**AIM OF THE TASK:** Copy every line from the records that holds the word "begin".

**INFORMATION SHOWN:**

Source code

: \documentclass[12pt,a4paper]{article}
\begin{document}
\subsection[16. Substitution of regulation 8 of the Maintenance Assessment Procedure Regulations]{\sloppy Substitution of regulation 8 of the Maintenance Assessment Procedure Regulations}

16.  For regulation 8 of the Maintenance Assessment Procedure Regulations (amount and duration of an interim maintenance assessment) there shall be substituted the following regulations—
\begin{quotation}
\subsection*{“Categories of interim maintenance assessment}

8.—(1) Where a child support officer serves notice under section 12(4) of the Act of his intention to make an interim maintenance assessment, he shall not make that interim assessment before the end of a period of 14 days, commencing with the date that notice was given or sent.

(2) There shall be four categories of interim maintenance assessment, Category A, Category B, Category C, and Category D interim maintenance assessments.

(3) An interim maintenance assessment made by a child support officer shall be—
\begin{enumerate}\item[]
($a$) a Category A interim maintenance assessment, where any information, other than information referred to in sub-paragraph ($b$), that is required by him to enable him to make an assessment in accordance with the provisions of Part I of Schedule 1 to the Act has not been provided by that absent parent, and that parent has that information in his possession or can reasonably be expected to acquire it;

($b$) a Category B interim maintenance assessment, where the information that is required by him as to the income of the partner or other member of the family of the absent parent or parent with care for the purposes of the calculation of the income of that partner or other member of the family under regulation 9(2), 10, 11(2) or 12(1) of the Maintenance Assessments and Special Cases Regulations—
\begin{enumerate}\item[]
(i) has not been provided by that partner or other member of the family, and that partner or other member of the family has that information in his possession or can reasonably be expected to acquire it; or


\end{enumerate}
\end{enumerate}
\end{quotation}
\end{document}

**FINISHED EXERCISE:**
\begin{document}
\begin{quotation}
\begin{enumerate}\item[]
\begin{enumerate}\item[]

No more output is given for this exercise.